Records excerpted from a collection
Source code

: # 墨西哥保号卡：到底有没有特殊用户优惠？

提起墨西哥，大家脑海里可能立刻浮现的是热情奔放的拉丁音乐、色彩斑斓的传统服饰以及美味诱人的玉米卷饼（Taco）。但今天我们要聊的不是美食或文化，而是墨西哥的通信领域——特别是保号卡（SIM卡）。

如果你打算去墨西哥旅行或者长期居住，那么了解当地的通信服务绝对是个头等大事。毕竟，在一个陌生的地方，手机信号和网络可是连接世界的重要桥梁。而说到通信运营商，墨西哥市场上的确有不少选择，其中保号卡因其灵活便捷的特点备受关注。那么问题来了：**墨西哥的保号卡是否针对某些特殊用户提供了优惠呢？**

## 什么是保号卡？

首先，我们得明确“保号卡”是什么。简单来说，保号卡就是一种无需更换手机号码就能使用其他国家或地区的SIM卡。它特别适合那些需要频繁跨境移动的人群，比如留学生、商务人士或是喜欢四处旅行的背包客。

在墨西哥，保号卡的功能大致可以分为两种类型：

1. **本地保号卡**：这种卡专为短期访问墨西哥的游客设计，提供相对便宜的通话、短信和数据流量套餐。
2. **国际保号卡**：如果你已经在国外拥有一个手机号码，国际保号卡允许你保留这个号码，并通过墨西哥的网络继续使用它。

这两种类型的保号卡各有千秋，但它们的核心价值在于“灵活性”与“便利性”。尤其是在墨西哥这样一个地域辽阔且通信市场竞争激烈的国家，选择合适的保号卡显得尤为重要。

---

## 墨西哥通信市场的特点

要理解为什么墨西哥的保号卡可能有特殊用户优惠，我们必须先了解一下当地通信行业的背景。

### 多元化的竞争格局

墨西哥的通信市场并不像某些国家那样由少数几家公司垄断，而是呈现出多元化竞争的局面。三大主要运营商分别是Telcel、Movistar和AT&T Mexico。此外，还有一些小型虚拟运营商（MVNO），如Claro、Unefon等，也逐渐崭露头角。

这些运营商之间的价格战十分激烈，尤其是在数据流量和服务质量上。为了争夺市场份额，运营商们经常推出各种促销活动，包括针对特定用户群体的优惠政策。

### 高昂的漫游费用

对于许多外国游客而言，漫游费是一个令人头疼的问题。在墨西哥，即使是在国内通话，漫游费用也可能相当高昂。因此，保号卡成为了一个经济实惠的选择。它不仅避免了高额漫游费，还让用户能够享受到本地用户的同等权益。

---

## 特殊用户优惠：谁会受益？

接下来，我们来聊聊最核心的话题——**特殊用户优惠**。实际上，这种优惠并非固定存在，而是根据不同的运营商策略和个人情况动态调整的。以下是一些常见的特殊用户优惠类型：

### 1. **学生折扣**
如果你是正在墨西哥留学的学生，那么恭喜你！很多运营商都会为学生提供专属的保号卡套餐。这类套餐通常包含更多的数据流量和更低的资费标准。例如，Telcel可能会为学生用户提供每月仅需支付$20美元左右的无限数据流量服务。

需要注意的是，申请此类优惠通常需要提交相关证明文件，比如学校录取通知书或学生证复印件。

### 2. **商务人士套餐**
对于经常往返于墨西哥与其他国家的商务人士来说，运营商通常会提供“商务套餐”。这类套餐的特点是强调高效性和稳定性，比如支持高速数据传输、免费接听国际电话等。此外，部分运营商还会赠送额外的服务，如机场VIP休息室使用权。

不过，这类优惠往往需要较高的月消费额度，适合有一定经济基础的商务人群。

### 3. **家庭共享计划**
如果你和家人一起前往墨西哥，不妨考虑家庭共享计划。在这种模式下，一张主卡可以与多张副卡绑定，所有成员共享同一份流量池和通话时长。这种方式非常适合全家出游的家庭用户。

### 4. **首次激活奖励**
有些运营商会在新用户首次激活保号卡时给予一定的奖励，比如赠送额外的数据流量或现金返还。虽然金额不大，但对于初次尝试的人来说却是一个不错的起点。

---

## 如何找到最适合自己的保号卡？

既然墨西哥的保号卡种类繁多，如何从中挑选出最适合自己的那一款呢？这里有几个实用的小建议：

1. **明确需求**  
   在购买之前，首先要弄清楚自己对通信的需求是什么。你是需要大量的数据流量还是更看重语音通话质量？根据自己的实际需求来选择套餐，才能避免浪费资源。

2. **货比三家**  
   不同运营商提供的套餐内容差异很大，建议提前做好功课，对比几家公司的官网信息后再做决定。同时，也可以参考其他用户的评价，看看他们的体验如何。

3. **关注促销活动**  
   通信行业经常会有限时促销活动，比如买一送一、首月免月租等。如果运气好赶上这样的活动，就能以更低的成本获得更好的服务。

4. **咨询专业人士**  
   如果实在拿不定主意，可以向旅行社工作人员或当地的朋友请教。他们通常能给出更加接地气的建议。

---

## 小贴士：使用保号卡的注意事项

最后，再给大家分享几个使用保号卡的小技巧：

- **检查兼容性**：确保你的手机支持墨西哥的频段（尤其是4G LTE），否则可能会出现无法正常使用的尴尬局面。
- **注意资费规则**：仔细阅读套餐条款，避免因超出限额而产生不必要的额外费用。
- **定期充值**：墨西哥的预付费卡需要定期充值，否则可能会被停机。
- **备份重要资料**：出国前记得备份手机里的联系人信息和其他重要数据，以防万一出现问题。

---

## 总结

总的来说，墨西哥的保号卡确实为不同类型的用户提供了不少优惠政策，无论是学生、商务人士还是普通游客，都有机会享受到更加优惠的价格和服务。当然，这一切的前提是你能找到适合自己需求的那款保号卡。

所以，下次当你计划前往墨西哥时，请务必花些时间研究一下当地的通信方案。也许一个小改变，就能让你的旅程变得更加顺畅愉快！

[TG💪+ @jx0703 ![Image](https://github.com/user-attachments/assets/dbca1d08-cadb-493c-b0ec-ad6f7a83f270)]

- _ABOUT THIS EXERCISE_
Repeat each record word for word. Do not leave any out.

- _OUTPUT OF THE EXERCISE_
Source code

: # 墨西哥保号卡：到底有没有特殊用户优惠？

提起墨西哥，大家脑海里可能立刻浮现的是热情奔放的拉丁音乐、色彩斑斓的传统服饰以及美味诱人的玉米卷饼（Taco）。但今天我们要聊的不是美食或文化，而是墨西哥的通信领域——特别是保号卡（SIM卡）。

如果你打算去墨西哥旅行或者长期居住，那么了解当地的通信服务绝对是个头等大事。毕竟，在一个陌生的地方，手机信号和网络可是连接世界的重要桥梁。而说到通信运营商，墨西哥市场上的确有不少选择，其中保号卡因其灵活便捷的特点备受关注。那么问题来了：**墨西哥的保号卡是否针对某些特殊用户提供了优惠呢？**

## 什么是保号卡？

首先，我们得明确“保号卡”是什么。简单来说，保号卡就是一种无需更换手机号码就能使用其他国家或地区的SIM卡。它特别适合那些需要频繁跨境移动的人群，比如留学生、商务人士或是喜欢四处旅行的背包客。

在墨西哥，保号卡的功能大致可以分为两种类型：

1. **本地保号卡**：这种卡专为短期访问墨西哥的游客设计，提供相对便宜的通话、短信和数据流量套餐。
2. **国际保号卡**：如果你已经在国外拥有一个手机号码，国际保号卡允许你保留这个号码，并通过墨西哥的网络继续使用它。

这两种类型的保号卡各有千秋，但它们的核心价值在于“灵活性”与“便利性”。尤其是在墨西哥这样一个地域辽阔且通信市场竞争激烈的国家，选择合适的保号卡显得尤为重要。

---

## 墨西哥通信市场的特点

要理解为什么墨西哥的保号卡可能有特殊用户优惠，我们必须先了解一下当地通信行业的背景。

### 多元化的竞争格局

墨西哥的通信市场并不像某些国家那样由少数几家公司垄断，而是呈现出多元化竞争的局面。三大主要运营商分别是Telcel、Movistar和AT&T Mexico。此外，还有一些小型虚拟运营商（MVNO），如Claro、Unefon等，也逐渐崭露头角。

这些运营商之间的价格战十分激烈，尤其是在数据流量和服务质量上。为了争夺市场份额，运营商们经常推出各种促销活动，包括针对特定用户群体的优惠政策。

### 高昂的漫游费用

对于许多外国游客而言，漫游费是一个令人头疼的问题。在墨西哥，即使是在国内通话，漫游费用也可能相当高昂。因此，保号卡成为了一个经济实惠的选择。它不仅避免了高额漫游费，还让用户能够享受到本地用户的同等权益。

---

## 特殊用户优惠：谁会受益？

接下来，我们来聊聊最核心的话题——**特殊用户优惠**。实际上，这种优惠并非固定存在，而是根据不同的运营商策略和个人情况动态调整的。以下是一些常见的特殊用户优惠类型：

### 1. **学生折扣**
如果你是正在墨西哥留学的学生，那么恭喜你！很多运营商都会为学生提供专属的保号卡套餐。这类套餐通常包含更多的数据流量和更低的资费标准。例如，Telcel可能会为学生用户提供每月仅需支付$20美元左右的无限数据流量服务。

需要注意的是，申请此类优惠通常需要提交相关证明文件，比如学校录取通知书或学生证复印件。

### 2. **商务人士套餐**
对于经常往返于墨西哥与其他国家的商务人士来说，运营商通常会提供“商务套餐”。这类套餐的特点是强调高效性和稳定性，比如支持高速数据传输、免费接听国际电话等。此外，部分运营商还会赠送额外的服务，如机场VIP休息室使用权。

不过，这类优惠往往需要较高的月消费额度，适合有一定经济基础的商务人群。

### 3. **家庭共享计划**
如果你和家人一起前往墨西哥，不妨考虑家庭共享计划。在这种模式下，一张主卡可以与多张副卡绑定，所有成员共享同一份流量池和通话时长。这种方式非常适合全家出游的家庭用户。

### 4. **首次激活奖励**
有些运营商会在新用户首次激活保号卡时给予一定的奖励，比如赠送额外的数据流量或现金返还。虽然金额不大，但对于初次尝试的人来说却是一个不错的起点。

---

## 如何找到最适合自己的保号卡？

既然墨西哥的保号卡种类繁多，如何从中挑选出最适合自己的那一款呢？这里有几个实用的小建议：

1. **明确需求**  
   在购买之前，首先要弄清楚自己对通信的需求是什么。你是需要大量的数据流量还是更看重语音通话质量？根据自己的实际需求来选择套餐，才能避免浪费资源。

2. **货比三家**  
   不同运营商提供的套餐内容差异很大，建议提前做好功课，对比几家公司的官网信息后再做决定。同时，也可以参考其他用户的评价，看看他们的体验如何。

3. **关注促销活动**  
   通信行业经常会有限时促销活动，比如买一送一、首月免月租等。如果运气好赶上这样的活动，就能以更低的成本获得更好的服务。

4. **咨询专业人士**  
   如果实在拿不定主意，可以向旅行社工作人员或当地的朋友请教。他们通常能给出更加接地气的建议。

---

## 小贴士：使用保号卡的注意事项

最后，再给大家分享几个使用保号卡的小技巧：

- **检查兼容性**：确保你的手机支持墨西哥的频段（尤其是4G LTE），否则可能会出现无法正常使用的尴尬局面。
- **注意资费规则**：仔细阅读套餐条款，避免因超出限额而产生不必要的额外费用。
- **定期充值**：墨西哥的预付费卡需要定期充值，否则可能会被停机。
- **备份重要资料**：出国前记得备份手机里的联系人信息和其他重要数据，以防万一出现问题。

---

## 总结

总的来说，墨西哥的保号卡确实为不同类型的用户提供了不少优惠政策，无论是学生、商务人士还是普通游客，都有机会享受到更加优惠的价格和服务。当然，这一切的前提是你能找到适合自己需求的那款保号卡。

所以，下次当你计划前往墨西哥时，请务必花些时间研究一下当地的通信方案。也许一个小改变，就能让你的旅程变得更加顺畅愉快！

[TG💪+ @jx0703 ![Image](https://github.com/user-attachments/assets/dbca1d08-cadb-493c-b0ec-ad6f7a83f270)]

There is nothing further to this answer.